- [EXERCISE DESCRIPTION]: All that is needed is a count of the lines in this data that contain the word "docx".

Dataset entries
_ _ _

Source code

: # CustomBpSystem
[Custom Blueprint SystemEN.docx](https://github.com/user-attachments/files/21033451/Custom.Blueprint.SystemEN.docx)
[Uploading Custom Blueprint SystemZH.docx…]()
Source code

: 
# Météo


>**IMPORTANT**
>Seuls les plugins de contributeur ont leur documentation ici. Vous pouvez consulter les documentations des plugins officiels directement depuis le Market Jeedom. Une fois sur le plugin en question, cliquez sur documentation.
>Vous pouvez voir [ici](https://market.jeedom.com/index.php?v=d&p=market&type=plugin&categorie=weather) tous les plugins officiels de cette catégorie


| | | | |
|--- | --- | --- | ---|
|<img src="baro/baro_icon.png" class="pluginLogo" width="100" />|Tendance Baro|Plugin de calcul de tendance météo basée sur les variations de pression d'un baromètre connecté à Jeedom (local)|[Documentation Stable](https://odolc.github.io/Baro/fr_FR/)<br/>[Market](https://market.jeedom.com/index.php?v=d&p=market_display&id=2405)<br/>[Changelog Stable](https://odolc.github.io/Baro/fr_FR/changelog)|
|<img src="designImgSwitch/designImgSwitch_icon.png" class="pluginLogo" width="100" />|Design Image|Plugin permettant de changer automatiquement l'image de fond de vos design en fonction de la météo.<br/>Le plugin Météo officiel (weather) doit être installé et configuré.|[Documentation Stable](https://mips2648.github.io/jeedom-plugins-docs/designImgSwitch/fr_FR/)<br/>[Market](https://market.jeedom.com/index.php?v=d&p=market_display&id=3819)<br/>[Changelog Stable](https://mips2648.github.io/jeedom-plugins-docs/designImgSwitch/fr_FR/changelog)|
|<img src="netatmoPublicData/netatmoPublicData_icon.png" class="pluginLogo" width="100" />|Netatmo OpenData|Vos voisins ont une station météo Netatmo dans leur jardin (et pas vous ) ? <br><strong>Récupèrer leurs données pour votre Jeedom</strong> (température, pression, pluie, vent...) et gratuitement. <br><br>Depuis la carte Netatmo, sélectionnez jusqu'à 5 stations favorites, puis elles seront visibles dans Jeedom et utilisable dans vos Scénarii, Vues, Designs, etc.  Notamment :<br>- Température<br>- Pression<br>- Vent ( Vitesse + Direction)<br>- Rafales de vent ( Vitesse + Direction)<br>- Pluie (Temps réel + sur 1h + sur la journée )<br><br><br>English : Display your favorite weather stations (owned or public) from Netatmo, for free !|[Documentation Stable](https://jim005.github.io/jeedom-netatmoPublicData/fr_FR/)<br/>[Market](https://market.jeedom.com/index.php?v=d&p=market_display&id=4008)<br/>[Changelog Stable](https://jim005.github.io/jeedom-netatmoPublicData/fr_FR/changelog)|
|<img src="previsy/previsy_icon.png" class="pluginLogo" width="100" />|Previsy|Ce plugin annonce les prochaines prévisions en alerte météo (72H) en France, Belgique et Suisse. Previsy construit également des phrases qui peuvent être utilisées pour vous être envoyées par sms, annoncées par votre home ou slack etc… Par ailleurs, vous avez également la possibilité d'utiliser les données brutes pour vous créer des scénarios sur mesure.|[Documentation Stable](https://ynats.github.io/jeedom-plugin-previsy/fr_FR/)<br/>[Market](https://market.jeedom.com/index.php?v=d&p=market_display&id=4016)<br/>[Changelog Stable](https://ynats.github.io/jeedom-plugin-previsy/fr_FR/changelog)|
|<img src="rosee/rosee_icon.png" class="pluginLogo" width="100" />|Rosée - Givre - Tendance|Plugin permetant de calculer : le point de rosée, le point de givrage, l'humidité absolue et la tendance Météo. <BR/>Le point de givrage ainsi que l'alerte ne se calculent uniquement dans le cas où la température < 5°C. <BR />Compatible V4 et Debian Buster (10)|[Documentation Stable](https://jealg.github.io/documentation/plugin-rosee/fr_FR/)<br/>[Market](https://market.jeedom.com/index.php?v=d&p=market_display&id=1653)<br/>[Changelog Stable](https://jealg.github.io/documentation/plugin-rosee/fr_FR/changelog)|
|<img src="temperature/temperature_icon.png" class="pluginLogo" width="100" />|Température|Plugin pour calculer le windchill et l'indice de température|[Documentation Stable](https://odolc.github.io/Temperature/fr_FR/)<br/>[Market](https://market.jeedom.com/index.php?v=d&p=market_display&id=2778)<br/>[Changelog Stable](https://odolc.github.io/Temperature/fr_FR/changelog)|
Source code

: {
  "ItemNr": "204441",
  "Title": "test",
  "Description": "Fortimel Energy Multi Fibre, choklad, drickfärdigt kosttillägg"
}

_ _ _

- [FINAL ANSWER]: 2